Was ruft da auf der gegenüberliegenden Seite des Flures der schwer atmende, aufgeblähte Soldat mit dem roten Gesicht? Verficktes Licht? Verficktes Scheißlicht? Ist doch die Dunkelheit, die ihn stört, der Fette möchte nämlich lesen. Wenn er gegen den Lichtschalter haut, knackt es. Einmal will er mit dem Fuß, kommt aber nicht so hoch. Aus der Wohnung nebenan holt er einen Stuhl und setzt sich direkt unter den Schalter um sofort dagegen zu hämmern, wenn das Licht erlischt. Wenn die Neonröhren angehen – ein großes Blinzeln jedes Mal, aber kein Aufwachen - die Soldaten verschwinden nicht, spielen Fußball mit der abgenagten Hähnchenkeule, das Warten endet nicht.

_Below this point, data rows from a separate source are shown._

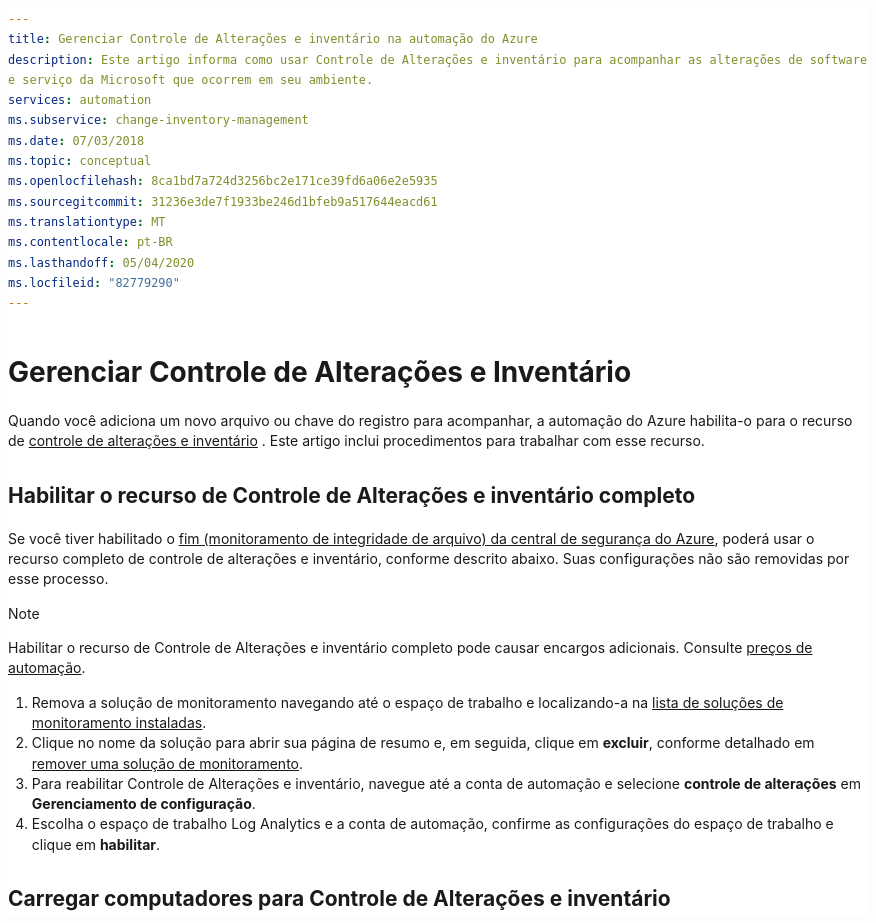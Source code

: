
 ```yaml
---
title: Gerenciar Controle de Alterações e inventário na automação do Azure
description: Este artigo informa como usar Controle de Alterações e inventário para acompanhar as alterações de software e serviço da Microsoft que ocorrem em seu ambiente.
services: automation
ms.subservice: change-inventory-management
ms.date: 07/03/2018
ms.topic: conceptual
ms.openlocfilehash: 8ca1bd7a724d3256bc2e171ce39fd6a06e2e5935
ms.sourcegitcommit: 31236e3de7f1933be246d1bfeb9a517644eacd61
ms.translationtype: MT
ms.contentlocale: pt-BR
ms.lasthandoff: 05/04/2020
ms.locfileid: "82779290"
---
```

# <a name="manage-change-tracking-and-inventory"></a>Gerenciar Controle de Alterações e Inventário

Quando você adiciona um novo arquivo ou chave do registro para acompanhar, a automação do Azure habilita-o para o recurso de [controle de alterações e inventário](change-tracking.md) . Este artigo inclui procedimentos para trabalhar com esse recurso.

## <a name="enable-the-full-change-tracking-and-inventory-feature"></a>Habilitar o recurso de Controle de Alterações e inventário completo

Se você tiver habilitado o [fim (monitoramento de integridade de arquivo) da central de segurança do Azure](https://docs.microsoft.com/azure/security-center/security-center-file-integrity-monitoring), poderá usar o recurso completo de controle de alterações e inventário, conforme descrito abaixo. Suas configurações não são removidas por esse processo.

> [!NOTE]
> Habilitar o recurso de Controle de Alterações e inventário completo pode causar encargos adicionais. Consulte [preços de automação](https://azure.microsoft.com/pricing/details/automation/).

1. Remova a solução de monitoramento navegando até o espaço de trabalho e localizando-a na [lista de soluções de monitoramento instaladas](../azure-monitor/insights/solutions.md#list-installed-monitoring-solutions).
2. Clique no nome da solução para abrir sua página de resumo e, em seguida, clique em **excluir**, conforme detalhado em [remover uma solução de monitoramento](../azure-monitor/insights/solutions.md#remove-a-monitoring-solution).
3. Para reabilitar Controle de Alterações e inventário, navegue até a conta de automação e selecione **controle de alterações** em **Gerenciamento de configuração**.
4. Escolha o espaço de trabalho Log Analytics e a conta de automação, confirme as configurações do espaço de trabalho e clique em **habilitar**.

## <a name="onboard-machines-to-change-tracking-and-inventory"></a><a name="onboard"></a>Carregar computadores para Controle de Alterações e inventário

Einmal, unmittelbar nachdem der Fette das Licht angeknipst hat, deutet Emina mit einem Kopfnicken auf ihn und beginnt flüsternd zu zählen. 115, 116, 117. Dunkel. Knazz! Tsck-Ssssumm! Licht. Beim zweiten Mal, und ich frage mich: warum zählen wir eigentlich? Es würde reichen, sich bereit zu halten, bestimmt sind wir auch so schneller als der. Aber wir zählen, und jede gleichzeitig gezählte Zeit steht später für einen Wunsch. Bei 109, 110 legen wir die Hände hinter dem Rücken an den Schalter, lassen den Fetten nicht aus den Augen. Bei 114 prasselt draußen eine Gewehrsalve los, bei 117 grunzt der Fette die Dunkelheit an, der Stuhl unter ihm knarrt. Emina schiebt ihre Finger durch meine, wir drücken einander die Hand und mit Fingerspitzen den Plastikschalter. Eminas Strahlen ist im Augenblick dieses Triumphs, da sie vor Freude in die Hände klatscht, heller als jedes Licht. Ruhe da hinten, der fette Soldat will lesen.